Discovery of a novel MARK4 antagonist from safflower to improve ischemic stroke by inhibiting microglial NLRP3 inflammasome activation.

作者信息

Zeng Ze-Jie, Lin Xiaobing, Wang Pei-Qing, Chen Xiao, Shen Chen-Xi, Li Yi, Gao Wen

机构信息

State Key Laboratory of Natural Medicines, School of Traditional Chinese Pharmacy, China Pharmaceutical University, Nanjing 211198, China.

出版信息

Phytomedicine. 2025 Aug;144:156909. doi: 10.1016/j.phymed.2025.156909. Epub 2025 May 30.

BACKGROUND

Neuroinflammation has been proven to be a significant factor linked to stroke, with NLRP3 inflammasome activation being a common neuroinflammatory manifestation. Microtubule affinity regulated kinase 4 (MARK4) plays a key role in the activation process of NLRP3 inflammasome.
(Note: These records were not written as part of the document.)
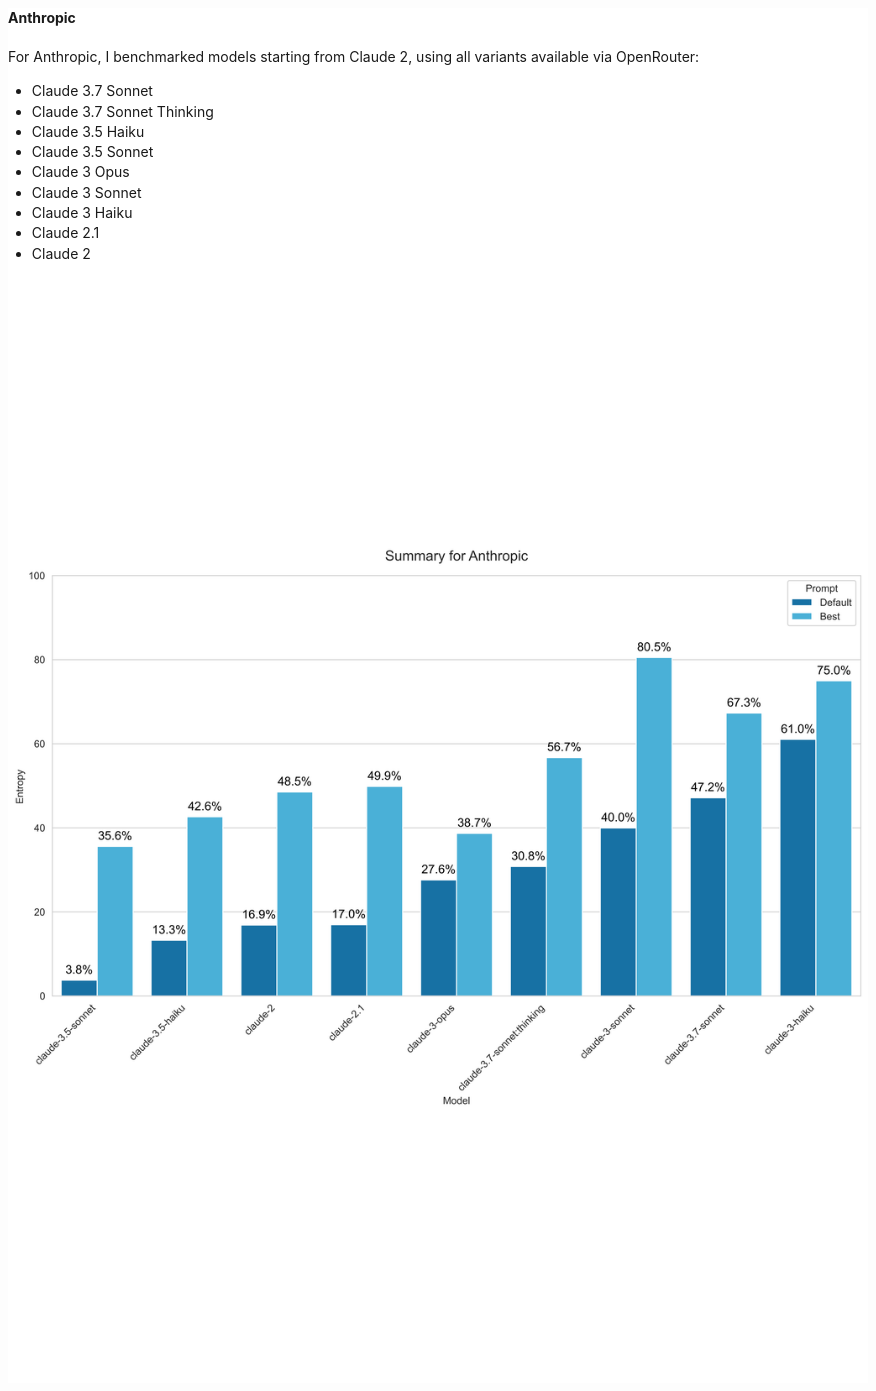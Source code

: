 #### Anthropic

For Anthropic, I benchmarked models starting from Claude 2, using all variants available via OpenRouter:

- Claude 3.7 Sonnet
- Claude 3.7 Sonnet Thinking
- Claude 3.5 Haiku
- Claude 3.5 Sonnet
- Claude 3 Opus
- Claude 3 Sonnet
- Claude 3 Haiku
- Claude 2.1
- Claude 2

<img alt="Anthropic" src="content/companies/simple/Anthropic.png" width="7137" height="4737" loading="lazy" decoding="async" />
However, the impact of MARK4 on neuroinflammation in stroke remains inadequately understood.

OBJECTIVE

To elucidate the effect and potential mechanism of MARK4 in microglial NLRP3 inflammasome activation, and to identify MARK4 antagonist from safflower, an herb frequently employed in stroke treatment.

METHODS

The effects of safflower extracts (SFFE) and MARK4 on NLRP3 inflammasome activation were evaluated using BV-2 cells stimulated by oxygen-glucose deprivation/reperfusion (OGD/R). A homogeneous time-resolved fluorescence (HTRF) assay was conducted to screen MARK4 antagonists from SFFE. To investigate the neuroprotective properties of the screened compound, an ischemic stroke model utilizing middle cerebral artery occlusion (MCAO) in C57BL/6J mice was implemented, and its intrinsic mechanisms were further explored.

RESULTS

SFFE inhibited the activation of NLRP3 inflammasome in OGD/R-induced BV-2 cells. Concurrently, the inhibition of MARK4 significantly blocked microglial NLRP3 inflammasome activation. Through HTRF screening, kaempferol was identified as a novel MARK4 antagonist from SFFE, exhibiting an IC value of 11.54 µM. Furthermore, kaempferol was found to directly interact with MARK4, resulting in the down-regulated interaction between MARK4 and NLRP3. Subsequently, kaempferol inhibited NLRP3 inflammasome activation in a MARK4-dependent manner in both BV-2 cells and MCAO mice. Furthermore, kaempferol obviously improved the neurological dysfunction in MCAO mice through multiple signaling pathways.

CONCLUSION

Kaempferol is a natural MARK4 inhibitor exhibiting therapeutic potential for diseases associated with microglial NLRP3 inflammasome activation, highlighting MARK4 as a promising target for the treatment of ischemic stroke.